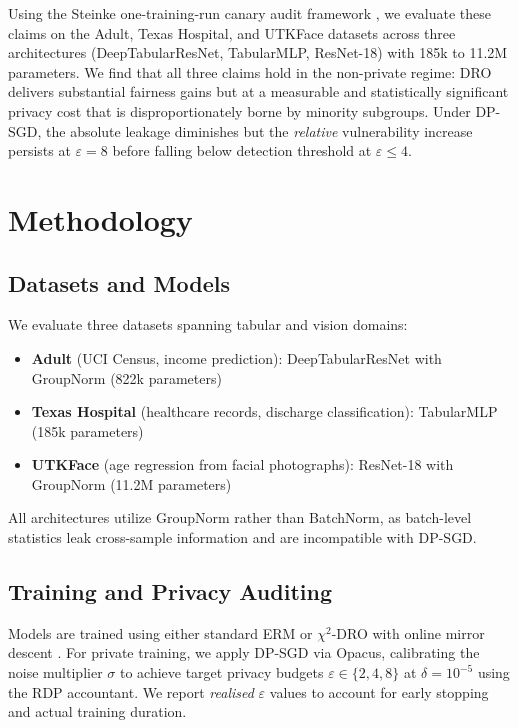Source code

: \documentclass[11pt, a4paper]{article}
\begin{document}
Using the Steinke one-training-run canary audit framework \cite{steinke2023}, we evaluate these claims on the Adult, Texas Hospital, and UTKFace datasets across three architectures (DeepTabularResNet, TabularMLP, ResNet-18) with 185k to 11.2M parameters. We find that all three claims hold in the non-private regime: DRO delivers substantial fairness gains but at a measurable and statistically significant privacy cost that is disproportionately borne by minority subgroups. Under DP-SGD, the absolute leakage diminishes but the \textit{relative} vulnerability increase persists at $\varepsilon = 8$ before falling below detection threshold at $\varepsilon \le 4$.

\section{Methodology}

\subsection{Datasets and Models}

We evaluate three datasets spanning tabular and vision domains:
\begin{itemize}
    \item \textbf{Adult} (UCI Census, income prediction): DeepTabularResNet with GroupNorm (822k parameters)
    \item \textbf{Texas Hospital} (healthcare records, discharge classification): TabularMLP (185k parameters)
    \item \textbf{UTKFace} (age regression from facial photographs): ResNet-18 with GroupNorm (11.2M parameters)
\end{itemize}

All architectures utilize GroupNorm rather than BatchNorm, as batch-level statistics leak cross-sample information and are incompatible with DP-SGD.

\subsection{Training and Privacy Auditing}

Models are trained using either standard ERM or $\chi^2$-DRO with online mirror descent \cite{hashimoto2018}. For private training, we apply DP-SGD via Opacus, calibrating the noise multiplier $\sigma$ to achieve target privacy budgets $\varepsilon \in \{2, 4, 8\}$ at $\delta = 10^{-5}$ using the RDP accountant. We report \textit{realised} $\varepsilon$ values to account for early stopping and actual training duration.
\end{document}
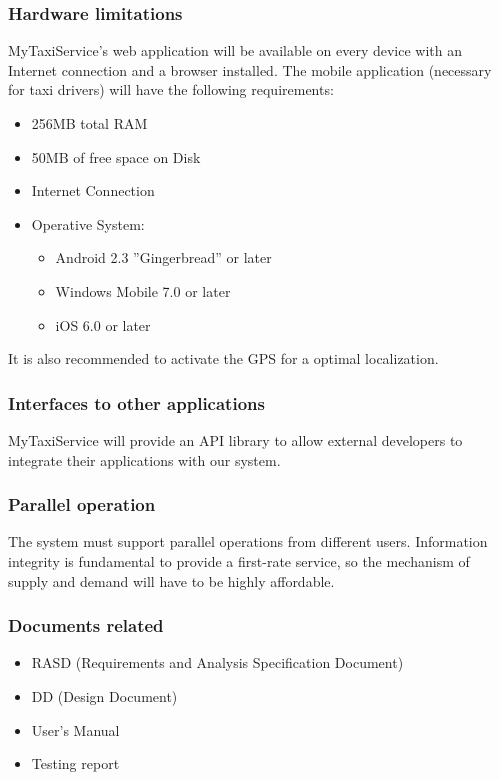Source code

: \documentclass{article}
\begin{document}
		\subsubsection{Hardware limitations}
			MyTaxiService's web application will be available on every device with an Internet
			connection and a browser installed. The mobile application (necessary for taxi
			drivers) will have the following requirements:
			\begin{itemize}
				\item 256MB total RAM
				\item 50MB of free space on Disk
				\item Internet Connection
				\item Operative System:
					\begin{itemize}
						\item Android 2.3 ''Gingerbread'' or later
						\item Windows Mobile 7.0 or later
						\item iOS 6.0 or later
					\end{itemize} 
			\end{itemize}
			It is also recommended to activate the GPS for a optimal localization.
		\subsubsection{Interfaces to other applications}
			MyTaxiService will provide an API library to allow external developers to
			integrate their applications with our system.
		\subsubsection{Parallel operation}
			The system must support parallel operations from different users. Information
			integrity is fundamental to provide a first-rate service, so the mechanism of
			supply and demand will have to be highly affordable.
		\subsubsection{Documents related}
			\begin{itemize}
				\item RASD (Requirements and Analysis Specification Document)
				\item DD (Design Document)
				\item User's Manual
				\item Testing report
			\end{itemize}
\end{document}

☆ ☆ ☆

PROBLEM DETAILS - Note each line above that holds "Internet", then copy all of them.

ANSWER TO THE PROBLEM -
			MyTaxiService's web application will be available on every device with an Internet
				\item Internet Connection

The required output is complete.